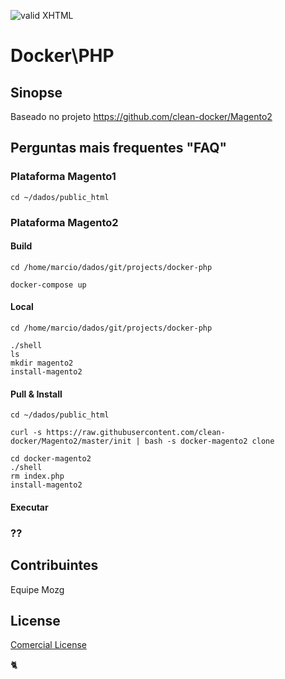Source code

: [checkmark]: https://raw.githubusercontent.com/mozgbrasil/mozgbrasil.github.io/master/assets/images/logos/logo_32_32.png "MOZG"
![valid XHTML][checkmark]

[url-method]: http://squidfacil.com.br/
[requerimentos]: http://mozgbrasil.github.io/requerimentos/
[contact-squidfacil]: http://www.squidfacil.com.br/squidfacil/ecp/comunidade.do?app=portal&pg=20004&view=faleconosco
[tickets]: https://cerebrum.freshdesk.com/support/tickets/new
[preco]: http://www.cerebrum.com.br/preco/
[github-boxpacker]: https://github.com/mozgbrasil/magento-boxpacker-COMPILE_SUFIX#mozgboxpacker
[getcomposer]: https://getcomposer.org/
[uninstall-mods]: https://getcomposer.org/doc/03-cli.md#remove
[artigo-composer]: http://mozg.com.br/ubuntu/composer
[ioncube-loader]: http://www.ioncube.com/loaders.php
[acordo]: http://mozg.com.br/acordo-licenca-usuario-final/

# Docker\PHP

## Sinopse

Baseado no projeto https://github.com/clean-docker/Magento2

## Perguntas mais frequentes "FAQ"

### Plataforma Magento1

    cd ~/dados/public_html

### Plataforma Magento2

#### Build

    cd /home/marcio/dados/git/projects/docker-php

    docker-compose up

#### Local

    cd /home/marcio/dados/git/projects/docker-php

    ./shell
    ls
    mkdir magento2
    install-magento2

#### Pull & Install

    cd ~/dados/public_html

    curl -s https://raw.githubusercontent.com/clean-docker/Magento2/master/init | bash -s docker-magento2 clone

    cd docker-magento2
    ./shell
    rm index.php
    install-magento2

#### Executar

### ??

## Contribuintes

Equipe Mozg

## License

[Comercial License](LICENSE.txt)

:cat2:
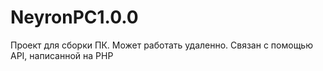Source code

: # NeyronPC1.0.0
Проект для сборки ПК. Может работать удаленно. Связан с помощью API, написанной на PHP
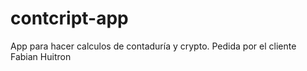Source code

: # contcript-app

App para hacer calculos de contaduría y crypto. Pedida por el cliente Fabian Huitron
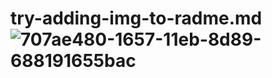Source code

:# try-adding-img-to-radme.md![707ae480-1657-11eb-8d89-688191655bac](https://user-images.githubusercontent.com/83058594/235687931-326a81ca-8928-4ab3-afd5-09fdf6922ca5.png)
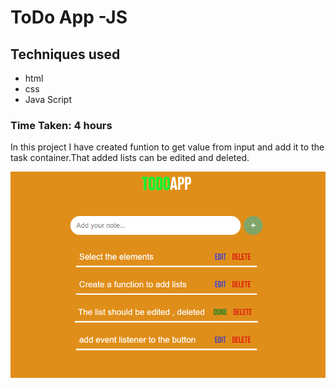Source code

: # ToDo App -JS
## Techniques used
- html
- css
- Java Script

### Time Taken: 4 hours

In this project I have created funtion to get value from input and add it to the task container.That added lists can be edited and deleted.

![screen shot](./Image/screen-shot.png)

> [Exercise objective]:
Starting with the first line of the data, transcribe every line exactly through the one containing "[uninstall-mods]: https://getcomposer.org/doc/03-cli.md#remove". No pictures go in.

> [Completed exercise]:
Source code

: [checkmark]: https://raw.githubusercontent.com/mozgbrasil/mozgbrasil.github.io/master/assets/images/logos/logo_32_32.png "MOZG"
![valid XHTML][checkmark]

[url-method]: http://squidfacil.com.br/
[requerimentos]: http://mozgbrasil.github.io/requerimentos/
[contact-squidfacil]: http://www.squidfacil.com.br/squidfacil/ecp/comunidade.do?app=portal&pg=20004&view=faleconosco
[tickets]: https://cerebrum.freshdesk.com/support/tickets/new
[preco]: http://www.cerebrum.com.br/preco/
[github-boxpacker]: https://github.com/mozgbrasil/magento-boxpacker-COMPILE_SUFIX#mozgboxpacker
[getcomposer]: https://getcomposer.org/
[uninstall-mods]: https://getcomposer.org/doc/03-cli.md#remove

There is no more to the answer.